### PROBLEM DETAILS:
The response must match the data below exactly, line for line.

### DATASET RECORDS:
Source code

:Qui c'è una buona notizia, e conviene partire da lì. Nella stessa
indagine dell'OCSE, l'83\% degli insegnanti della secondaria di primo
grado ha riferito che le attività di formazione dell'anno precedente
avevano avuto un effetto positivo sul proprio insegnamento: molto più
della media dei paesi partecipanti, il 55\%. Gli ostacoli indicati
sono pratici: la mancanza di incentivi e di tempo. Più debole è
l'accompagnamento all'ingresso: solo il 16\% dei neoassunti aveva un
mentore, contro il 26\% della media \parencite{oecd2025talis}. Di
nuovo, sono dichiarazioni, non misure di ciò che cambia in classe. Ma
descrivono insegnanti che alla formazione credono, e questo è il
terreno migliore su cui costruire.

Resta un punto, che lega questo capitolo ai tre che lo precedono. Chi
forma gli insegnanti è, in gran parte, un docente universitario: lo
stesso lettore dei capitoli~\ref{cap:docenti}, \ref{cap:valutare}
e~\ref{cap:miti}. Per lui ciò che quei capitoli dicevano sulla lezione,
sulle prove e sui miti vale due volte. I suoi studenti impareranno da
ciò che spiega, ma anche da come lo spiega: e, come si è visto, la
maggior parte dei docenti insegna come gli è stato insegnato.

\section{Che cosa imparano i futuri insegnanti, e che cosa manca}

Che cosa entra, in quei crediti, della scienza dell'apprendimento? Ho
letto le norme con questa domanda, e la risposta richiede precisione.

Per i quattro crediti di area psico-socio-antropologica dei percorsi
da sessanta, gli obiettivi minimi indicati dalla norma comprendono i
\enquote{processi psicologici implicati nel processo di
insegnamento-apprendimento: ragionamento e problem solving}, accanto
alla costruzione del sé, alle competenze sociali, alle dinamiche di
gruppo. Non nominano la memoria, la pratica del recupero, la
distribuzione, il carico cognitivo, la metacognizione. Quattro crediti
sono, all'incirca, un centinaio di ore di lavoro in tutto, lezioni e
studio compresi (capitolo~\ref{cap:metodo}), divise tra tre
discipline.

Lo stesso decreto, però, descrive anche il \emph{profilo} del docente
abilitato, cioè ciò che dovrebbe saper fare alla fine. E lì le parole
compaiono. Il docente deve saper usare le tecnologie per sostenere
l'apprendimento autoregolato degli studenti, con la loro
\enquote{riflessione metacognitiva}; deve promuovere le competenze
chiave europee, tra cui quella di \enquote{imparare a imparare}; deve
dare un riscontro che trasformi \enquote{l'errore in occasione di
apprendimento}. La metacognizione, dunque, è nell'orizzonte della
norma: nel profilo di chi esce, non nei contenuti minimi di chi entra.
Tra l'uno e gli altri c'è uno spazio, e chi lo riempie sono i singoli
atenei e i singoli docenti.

### TASK ANSWER:
Source code

:Qui c'è una buona notizia, e conviene partire da lì. Nella stessa
indagine dell'OCSE, l'83\% degli insegnanti della secondaria di primo
grado ha riferito che le attività di formazione dell'anno precedente
avevano avuto un effetto positivo sul proprio insegnamento: molto più
della media dei paesi partecipanti, il 55\%. Gli ostacoli indicati
sono pratici: la mancanza di incentivi e di tempo. Più debole è
l'accompagnamento all'ingresso: solo il 16\% dei neoassunti aveva un
mentore, contro il 26\% della media \parencite{oecd2025talis}. Di
nuovo, sono dichiarazioni, non misure di ciò che cambia in classe. Ma
descrivono insegnanti che alla formazione credono, e questo è il
terreno migliore su cui costruire.

Resta un punto, che lega questo capitolo ai tre che lo precedono. Chi
forma gli insegnanti è, in gran parte, un docente universitario: lo
stesso lettore dei capitoli~\ref{cap:docenti}, \ref{cap:valutare}
e~\ref{cap:miti}. Per lui ciò che quei capitoli dicevano sulla lezione,
sulle prove e sui miti vale due volte. I suoi studenti impareranno da
ciò che spiega, ma anche da come lo spiega: e, come si è visto, la
maggior parte dei docenti insegna come gli è stato insegnato.

\section{Che cosa imparano i futuri insegnanti, e che cosa manca}

Che cosa entra, in quei crediti, della scienza dell'apprendimento? Ho
letto le norme con questa domanda, e la risposta richiede precisione.

Per i quattro crediti di area psico-socio-antropologica dei percorsi
da sessanta, gli obiettivi minimi indicati dalla norma comprendono i
\enquote{processi psicologici implicati nel processo di
insegnamento-apprendimento: ragionamento e problem solving}, accanto
alla costruzione del sé, alle competenze sociali, alle dinamiche di
gruppo. Non nominano la memoria, la pratica del recupero, la
distribuzione, il carico cognitivo, la metacognizione. Quattro crediti
sono, all'incirca, un centinaio di ore di lavoro in tutto, lezioni e
studio compresi (capitolo~\ref{cap:metodo}), divise tra tre
discipline.

Lo stesso decreto, però, descrive anche il \emph{profilo} del docente
abilitato, cioè ciò che dovrebbe saper fare alla fine. E lì le parole
compaiono. Il docente deve saper usare le tecnologie per sostenere
l'apprendimento autoregolato degli studenti, con la loro
\enquote{riflessione metacognitiva}; deve promuovere le competenze
chiave europee, tra cui quella di \enquote{imparare a imparare}; deve
dare un riscontro che trasformi \enquote{l'errore in occasione di
apprendimento}. La metacognizione, dunque, è nell'orizzonte della
norma: nel profilo di chi esce, non nei contenuti minimi di chi entra.
Tra l'uno e gli altri c'è uno spazio, e chi lo riempie sono i singoli
atenei e i singoli docenti.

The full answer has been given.